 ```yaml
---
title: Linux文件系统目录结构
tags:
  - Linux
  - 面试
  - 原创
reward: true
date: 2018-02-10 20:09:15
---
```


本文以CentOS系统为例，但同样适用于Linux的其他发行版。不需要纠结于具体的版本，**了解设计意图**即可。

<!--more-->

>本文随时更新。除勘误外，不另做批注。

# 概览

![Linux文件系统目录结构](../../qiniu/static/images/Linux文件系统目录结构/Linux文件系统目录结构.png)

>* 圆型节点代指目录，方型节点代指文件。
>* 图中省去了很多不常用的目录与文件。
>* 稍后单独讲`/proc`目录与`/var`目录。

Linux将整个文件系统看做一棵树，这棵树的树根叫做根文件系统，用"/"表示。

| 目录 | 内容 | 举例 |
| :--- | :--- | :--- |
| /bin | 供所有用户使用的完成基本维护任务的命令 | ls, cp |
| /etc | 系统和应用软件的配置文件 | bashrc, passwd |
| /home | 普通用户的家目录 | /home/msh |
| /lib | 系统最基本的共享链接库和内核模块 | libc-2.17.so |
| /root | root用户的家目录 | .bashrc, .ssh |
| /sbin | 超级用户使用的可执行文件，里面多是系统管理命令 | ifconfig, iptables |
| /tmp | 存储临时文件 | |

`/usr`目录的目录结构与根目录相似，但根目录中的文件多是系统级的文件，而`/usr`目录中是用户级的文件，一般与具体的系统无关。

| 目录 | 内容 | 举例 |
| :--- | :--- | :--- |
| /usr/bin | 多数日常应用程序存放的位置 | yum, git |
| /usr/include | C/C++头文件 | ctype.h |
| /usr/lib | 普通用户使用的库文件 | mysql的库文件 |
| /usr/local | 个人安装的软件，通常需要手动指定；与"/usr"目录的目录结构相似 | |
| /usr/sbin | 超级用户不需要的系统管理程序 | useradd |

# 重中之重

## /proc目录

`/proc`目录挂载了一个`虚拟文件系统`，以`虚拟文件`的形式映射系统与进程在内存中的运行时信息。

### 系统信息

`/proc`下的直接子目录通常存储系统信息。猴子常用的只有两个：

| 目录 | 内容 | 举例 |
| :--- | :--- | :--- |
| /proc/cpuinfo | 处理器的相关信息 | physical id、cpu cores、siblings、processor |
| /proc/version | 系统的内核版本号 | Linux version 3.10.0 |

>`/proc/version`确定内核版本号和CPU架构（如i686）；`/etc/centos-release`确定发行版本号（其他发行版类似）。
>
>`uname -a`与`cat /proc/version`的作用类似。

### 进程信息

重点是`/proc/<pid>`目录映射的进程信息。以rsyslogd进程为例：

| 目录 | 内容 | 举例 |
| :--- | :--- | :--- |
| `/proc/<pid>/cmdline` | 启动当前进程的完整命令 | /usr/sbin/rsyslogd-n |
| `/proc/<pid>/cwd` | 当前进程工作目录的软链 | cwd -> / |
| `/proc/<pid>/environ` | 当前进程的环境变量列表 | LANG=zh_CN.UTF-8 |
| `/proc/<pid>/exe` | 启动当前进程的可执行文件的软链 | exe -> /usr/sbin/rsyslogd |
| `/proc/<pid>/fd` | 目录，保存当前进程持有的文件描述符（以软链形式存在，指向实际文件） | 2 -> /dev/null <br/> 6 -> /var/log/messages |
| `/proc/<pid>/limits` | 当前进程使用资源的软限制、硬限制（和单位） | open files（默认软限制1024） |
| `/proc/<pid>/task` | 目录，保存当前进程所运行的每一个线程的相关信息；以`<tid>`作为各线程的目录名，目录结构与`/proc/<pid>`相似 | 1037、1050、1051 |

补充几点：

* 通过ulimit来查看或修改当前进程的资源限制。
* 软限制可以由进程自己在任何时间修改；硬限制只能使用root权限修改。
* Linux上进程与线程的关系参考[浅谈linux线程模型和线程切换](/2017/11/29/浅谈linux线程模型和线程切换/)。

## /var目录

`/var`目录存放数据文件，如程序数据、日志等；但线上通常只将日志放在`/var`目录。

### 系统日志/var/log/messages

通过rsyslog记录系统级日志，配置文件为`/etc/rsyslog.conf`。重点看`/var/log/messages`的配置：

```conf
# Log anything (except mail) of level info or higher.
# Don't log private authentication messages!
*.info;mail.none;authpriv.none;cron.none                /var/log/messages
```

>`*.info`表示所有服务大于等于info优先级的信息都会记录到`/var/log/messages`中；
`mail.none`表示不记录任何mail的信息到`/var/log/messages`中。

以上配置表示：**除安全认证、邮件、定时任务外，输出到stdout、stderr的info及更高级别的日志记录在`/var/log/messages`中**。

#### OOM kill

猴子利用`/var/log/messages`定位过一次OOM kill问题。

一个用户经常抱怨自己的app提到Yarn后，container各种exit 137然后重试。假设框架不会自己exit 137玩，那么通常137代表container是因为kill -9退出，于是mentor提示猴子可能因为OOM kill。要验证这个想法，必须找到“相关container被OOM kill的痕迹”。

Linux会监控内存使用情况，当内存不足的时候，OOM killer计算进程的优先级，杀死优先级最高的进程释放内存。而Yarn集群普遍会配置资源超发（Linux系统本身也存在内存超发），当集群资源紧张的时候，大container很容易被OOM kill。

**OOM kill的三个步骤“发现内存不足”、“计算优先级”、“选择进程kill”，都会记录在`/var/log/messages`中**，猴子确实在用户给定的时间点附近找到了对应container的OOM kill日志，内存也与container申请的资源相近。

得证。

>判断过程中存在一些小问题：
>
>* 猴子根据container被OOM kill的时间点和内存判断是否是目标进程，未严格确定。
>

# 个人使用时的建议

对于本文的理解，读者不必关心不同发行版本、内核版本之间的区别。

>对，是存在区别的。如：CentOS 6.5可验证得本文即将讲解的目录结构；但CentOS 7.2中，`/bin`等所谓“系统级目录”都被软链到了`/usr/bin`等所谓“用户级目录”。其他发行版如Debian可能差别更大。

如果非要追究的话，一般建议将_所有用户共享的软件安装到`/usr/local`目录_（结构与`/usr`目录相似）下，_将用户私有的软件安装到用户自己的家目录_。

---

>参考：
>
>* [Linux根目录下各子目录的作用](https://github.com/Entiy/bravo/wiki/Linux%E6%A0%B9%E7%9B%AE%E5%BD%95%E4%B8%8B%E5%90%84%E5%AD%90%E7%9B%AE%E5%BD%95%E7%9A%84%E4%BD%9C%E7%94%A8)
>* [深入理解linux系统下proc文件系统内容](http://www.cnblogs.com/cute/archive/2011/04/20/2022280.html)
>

▶ _How to complete this task_
Retype word for word everything in the listing above from the line that holds "超级用户不需要的系统管理程序 | useradd |" down to the line that holds "当前进程工作目录的软链 | cwd -> / |". Keep both end lines and leave out the rest.

▶ _Completed exercise_
| /usr/sbin | 超级用户不需要的系统管理程序 | useradd |

# 重中之重

## /proc目录

`/proc`目录挂载了一个`虚拟文件系统`，以`虚拟文件`的形式映射系统与进程在内存中的运行时信息。

### 系统信息

`/proc`下的直接子目录通常存储系统信息。猴子常用的只有两个：

| 目录 | 内容 | 举例 |
| :--- | :--- | :--- |
| /proc/cpuinfo | 处理器的相关信息 | physical id、cpu cores、siblings、processor |
| /proc/version | 系统的内核版本号 | Linux version 3.10.0 |

>`/proc/version`确定内核版本号和CPU架构（如i686）；`/etc/centos-release`确定发行版本号（其他发行版类似）。
>
>`uname -a`与`cat /proc/version`的作用类似。

### 进程信息

重点是`/proc/<pid>`目录映射的进程信息。以rsyslogd进程为例：

| 目录 | 内容 | 举例 |
| :--- | :--- | :--- |
| `/proc/<pid>/cmdline` | 启动当前进程的完整命令 | /usr/sbin/rsyslogd-n |
| `/proc/<pid>/cwd` | 当前进程工作目录的软链 | cwd -> / |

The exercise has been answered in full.